Although there is a presumption in the law against requiring that consideration necessary to support a contract to be more than illusory (hence the famous reference to a "peppercorn" being sufficient), we might want to interpret the Judicial Code and Chapter 19 a bit differently. (In fact, I suggested that in one of the first posts I wrote about this.) Perhaps there are some forms of consideration too obviously insubstantial to support the provision of services to a judge or other public official. Maybe a dollar or a Megabucks ticket would fall into that category.

But that's not this case.

This case involved a contingency arrangement in which a lawyer agreed to accept fees only if he won and, even then, only those fees that might be awarded to him on application to the state claims board.
How do we tell if that could be adequate consideration?

Well, one thing we might do is look to see if lawyers ever enter into such arrangements in other contexts where there is no suggestion of a gift. When we do that, we see arrangements that look an awful lot like this.

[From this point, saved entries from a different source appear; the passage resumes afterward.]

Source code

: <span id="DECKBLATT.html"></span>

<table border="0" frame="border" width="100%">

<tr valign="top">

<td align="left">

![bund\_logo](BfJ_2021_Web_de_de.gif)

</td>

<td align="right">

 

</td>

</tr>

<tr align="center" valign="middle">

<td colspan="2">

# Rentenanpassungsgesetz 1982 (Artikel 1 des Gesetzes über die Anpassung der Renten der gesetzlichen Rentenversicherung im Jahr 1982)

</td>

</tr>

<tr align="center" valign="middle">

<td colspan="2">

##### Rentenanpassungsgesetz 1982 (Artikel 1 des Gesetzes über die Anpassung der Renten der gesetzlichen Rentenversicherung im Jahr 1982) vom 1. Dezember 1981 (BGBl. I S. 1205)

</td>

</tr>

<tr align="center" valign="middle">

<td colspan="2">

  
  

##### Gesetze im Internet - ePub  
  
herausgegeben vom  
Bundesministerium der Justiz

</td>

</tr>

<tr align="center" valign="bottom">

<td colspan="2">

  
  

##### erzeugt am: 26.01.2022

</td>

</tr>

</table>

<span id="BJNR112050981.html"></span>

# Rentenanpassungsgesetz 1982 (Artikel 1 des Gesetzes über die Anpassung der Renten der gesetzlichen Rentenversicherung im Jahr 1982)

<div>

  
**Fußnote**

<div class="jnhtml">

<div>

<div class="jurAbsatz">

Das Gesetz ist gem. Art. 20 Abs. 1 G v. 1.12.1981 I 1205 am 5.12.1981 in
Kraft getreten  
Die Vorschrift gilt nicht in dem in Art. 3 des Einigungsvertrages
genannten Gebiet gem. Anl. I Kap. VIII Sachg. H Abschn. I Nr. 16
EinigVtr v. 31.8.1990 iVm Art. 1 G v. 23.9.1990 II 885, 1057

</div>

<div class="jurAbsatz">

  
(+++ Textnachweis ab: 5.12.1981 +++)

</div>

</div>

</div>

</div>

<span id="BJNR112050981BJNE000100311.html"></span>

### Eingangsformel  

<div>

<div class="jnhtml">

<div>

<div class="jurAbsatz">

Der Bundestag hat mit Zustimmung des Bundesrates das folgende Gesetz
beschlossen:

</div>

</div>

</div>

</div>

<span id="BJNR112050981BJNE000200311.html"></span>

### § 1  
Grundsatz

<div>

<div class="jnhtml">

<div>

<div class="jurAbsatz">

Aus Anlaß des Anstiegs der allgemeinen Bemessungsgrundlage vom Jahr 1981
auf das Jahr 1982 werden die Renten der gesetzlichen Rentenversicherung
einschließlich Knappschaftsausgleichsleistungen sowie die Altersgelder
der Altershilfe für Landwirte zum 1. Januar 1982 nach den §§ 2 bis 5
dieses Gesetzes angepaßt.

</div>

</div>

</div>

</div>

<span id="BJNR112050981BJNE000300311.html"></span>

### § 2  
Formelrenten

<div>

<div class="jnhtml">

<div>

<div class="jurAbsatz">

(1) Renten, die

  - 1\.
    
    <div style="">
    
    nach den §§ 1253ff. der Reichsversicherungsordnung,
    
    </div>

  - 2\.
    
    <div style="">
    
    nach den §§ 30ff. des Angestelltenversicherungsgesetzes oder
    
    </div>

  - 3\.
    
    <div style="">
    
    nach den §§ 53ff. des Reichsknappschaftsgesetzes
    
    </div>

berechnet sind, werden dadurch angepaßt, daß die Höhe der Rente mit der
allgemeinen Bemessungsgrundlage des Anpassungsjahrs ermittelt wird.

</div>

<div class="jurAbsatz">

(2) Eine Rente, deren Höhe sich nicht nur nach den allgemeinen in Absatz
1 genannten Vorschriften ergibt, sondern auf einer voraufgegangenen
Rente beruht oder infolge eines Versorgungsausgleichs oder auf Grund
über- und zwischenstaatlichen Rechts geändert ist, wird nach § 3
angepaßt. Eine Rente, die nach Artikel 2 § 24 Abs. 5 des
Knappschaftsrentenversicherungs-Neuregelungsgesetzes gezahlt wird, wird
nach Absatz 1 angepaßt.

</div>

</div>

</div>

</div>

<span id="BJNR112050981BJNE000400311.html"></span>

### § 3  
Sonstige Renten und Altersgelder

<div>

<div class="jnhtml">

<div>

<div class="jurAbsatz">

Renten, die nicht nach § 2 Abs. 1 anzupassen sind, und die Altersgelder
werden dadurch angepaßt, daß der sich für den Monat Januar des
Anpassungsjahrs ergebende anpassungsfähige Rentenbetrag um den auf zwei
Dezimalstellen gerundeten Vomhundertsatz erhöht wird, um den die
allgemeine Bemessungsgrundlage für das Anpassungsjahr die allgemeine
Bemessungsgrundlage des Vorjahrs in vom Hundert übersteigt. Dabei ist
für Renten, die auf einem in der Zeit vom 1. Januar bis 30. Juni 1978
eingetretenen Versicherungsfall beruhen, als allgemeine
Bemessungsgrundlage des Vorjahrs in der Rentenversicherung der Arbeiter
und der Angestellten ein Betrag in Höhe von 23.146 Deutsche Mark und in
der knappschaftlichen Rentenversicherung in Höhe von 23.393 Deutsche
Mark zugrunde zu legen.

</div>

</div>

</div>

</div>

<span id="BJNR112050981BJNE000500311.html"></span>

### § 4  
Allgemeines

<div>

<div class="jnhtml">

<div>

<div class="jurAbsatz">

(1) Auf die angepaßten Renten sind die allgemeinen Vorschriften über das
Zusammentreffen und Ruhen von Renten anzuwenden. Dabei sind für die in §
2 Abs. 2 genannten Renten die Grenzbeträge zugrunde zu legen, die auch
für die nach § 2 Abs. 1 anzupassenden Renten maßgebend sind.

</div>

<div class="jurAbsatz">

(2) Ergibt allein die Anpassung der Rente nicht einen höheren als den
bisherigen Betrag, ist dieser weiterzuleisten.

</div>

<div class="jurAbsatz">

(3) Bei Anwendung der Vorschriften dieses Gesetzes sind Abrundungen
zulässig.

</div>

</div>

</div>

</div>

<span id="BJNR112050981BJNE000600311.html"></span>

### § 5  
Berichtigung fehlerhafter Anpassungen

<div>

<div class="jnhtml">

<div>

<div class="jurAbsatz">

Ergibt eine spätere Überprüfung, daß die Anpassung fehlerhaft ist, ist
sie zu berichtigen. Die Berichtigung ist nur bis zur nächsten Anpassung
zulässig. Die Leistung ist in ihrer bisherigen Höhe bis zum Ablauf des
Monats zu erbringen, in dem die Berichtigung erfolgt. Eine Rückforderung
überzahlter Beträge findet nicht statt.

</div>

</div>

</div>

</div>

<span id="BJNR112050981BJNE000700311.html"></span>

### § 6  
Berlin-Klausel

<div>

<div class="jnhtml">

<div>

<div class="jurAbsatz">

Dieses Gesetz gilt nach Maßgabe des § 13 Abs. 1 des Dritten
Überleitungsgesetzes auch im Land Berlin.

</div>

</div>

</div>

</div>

Lawyers in civil rights and class actions cases do it all the time. They agree to accept fees only if they win and, even then, to limit themselves to whatever fees might be awarded on application to a tribunal, usually the court that decides the case.

That is this case.

In almost a month of public discussion of this matter, I have only heard two responses to this. The first is a non sequitur. It says that those arrangements are different because they almost always involve representation of a plaintiff.

But that doesn't tell us why the client's position in the caption ought to matter. These contracts are almost always with the plaintiff because the governing law generally permits - at least in the great run of cases - only plaintiffs to recover. Not true here. The governing statute expressly permits awards to prevailing respondents (the equivalent of a defendant in an ethics case).

A better - but still insufficient argument - focuses on the likelihood of fees being awarded. Note that this argument can't rest on the fact that fees are awarded only if the client (Justice Gableman) prevails. That's true of all contingency arrangements.

Instead, one must argue that it should have been clear to Justice Gableman and Michael Best that it was improbable that the state claims board would award fees even if he won.

But why would they have thought that? The statute is on the books and clearly permits the payment of fees. The fact that it has only been used - and could only have been used - one time reflects nothing more that ethics complaints against judges are rare, not that this type of arrangement is unusual or that fees were unlikely to be awarded. That they were not fully paid in the only case in which the statute has been - or could be - used doesn't tell us much about what would happen here.
The best thing that this argument has going for it is that it was likely that the legislature would have had to approve a fee award. That does make the recovery of fees improbable. Why would we assume that the state claims board and legislature would not honor the fee request of a sitting Supreme Court justice?

To be sure, there were reasons - including political reasons - for the firm and Justice Gableman not to enter into such an arrangement. If I were in the place of either, I might have chosen not to do it. But it's quite another matter to say that the arrangement was unethical or illegal.

I have yet to read an effective and thorough response that supports the claim of illegality. I have seen references to "smell tests" and "gut checks" and I respect that. But we don't send people to jail or remove elected officials from office for misconduct based on olfactory or gastrointestinal disruptions. I have seen off the cuff ipse dixits from out of state law professors (although Professor Gillers apparently agrees with me that the arrangement was not improper.). But mostly I have seen sneering and snarking - accompanied by legal analysis that is the equivalent of holding up a sign at a football game. I have seen mischaracterization of the arguments that I and others have made and a failure to engage that is more consistent with cheerleading than discourse.

Again, recusal is another matter. More to follow.